INTERVIEW - Les Young Gods ont joué à la Nox Orae et nous avons discuté avec eux à propos de leur carrière de presque 30 ans. Prodigues en anecdotes, les fribourgeois portent dans leur mémoire les débuts et l’évolution d’une scène rock indépendante en Suisse et en Europe en développement depuis les années ’80. Les mystères d’un groupe devenu mythe, dévoilés ici-bas dans l’interview.

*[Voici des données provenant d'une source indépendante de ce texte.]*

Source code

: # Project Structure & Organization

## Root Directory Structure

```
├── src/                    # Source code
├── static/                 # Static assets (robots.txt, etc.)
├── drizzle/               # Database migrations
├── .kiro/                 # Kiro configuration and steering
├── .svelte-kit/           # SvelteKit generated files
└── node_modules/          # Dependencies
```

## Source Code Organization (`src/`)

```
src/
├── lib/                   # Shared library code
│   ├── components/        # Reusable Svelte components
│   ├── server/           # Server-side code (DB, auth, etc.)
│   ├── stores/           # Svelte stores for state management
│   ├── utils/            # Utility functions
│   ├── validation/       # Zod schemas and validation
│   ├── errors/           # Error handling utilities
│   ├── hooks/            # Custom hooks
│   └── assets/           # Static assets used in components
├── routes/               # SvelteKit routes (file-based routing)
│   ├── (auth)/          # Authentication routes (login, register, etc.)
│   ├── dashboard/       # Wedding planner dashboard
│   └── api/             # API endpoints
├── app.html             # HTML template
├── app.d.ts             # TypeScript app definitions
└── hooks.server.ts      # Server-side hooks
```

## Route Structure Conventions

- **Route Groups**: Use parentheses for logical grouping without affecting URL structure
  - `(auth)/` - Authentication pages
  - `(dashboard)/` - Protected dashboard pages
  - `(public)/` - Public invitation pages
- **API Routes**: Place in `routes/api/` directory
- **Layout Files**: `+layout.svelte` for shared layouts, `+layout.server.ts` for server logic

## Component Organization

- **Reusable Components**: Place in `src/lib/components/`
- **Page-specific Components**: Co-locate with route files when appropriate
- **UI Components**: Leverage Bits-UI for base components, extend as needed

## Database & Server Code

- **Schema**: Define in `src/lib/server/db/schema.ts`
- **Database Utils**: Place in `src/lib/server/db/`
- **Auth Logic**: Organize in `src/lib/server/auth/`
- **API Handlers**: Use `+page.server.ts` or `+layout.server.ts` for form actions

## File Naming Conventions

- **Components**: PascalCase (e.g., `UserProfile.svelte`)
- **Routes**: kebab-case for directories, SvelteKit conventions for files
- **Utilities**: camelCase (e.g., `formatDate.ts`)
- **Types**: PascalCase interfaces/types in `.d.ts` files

Nous avons pu parler un moment avec The Young Gods pendant la seule date suisse de leur tournée actuelle, qui inclut aussi Londres, Berlin, Prague et Varsovie. Le rendez-vous est à la Tour-de-Peiltz pour le premier jour du festival Nox Orae, qui les présente en tête d’affiche ce soir-là. Au répertoire, le groupe fribourgeois annonce surtout des morceaux du premier album de 1987 -qu’ils viennent de rééditer l’année dernière et qui fait l’objet de cette réunion avec Cesare Pizzi, clavier de la formation originale- ainsi que du deuxième, L’EAU ROUGE (1989).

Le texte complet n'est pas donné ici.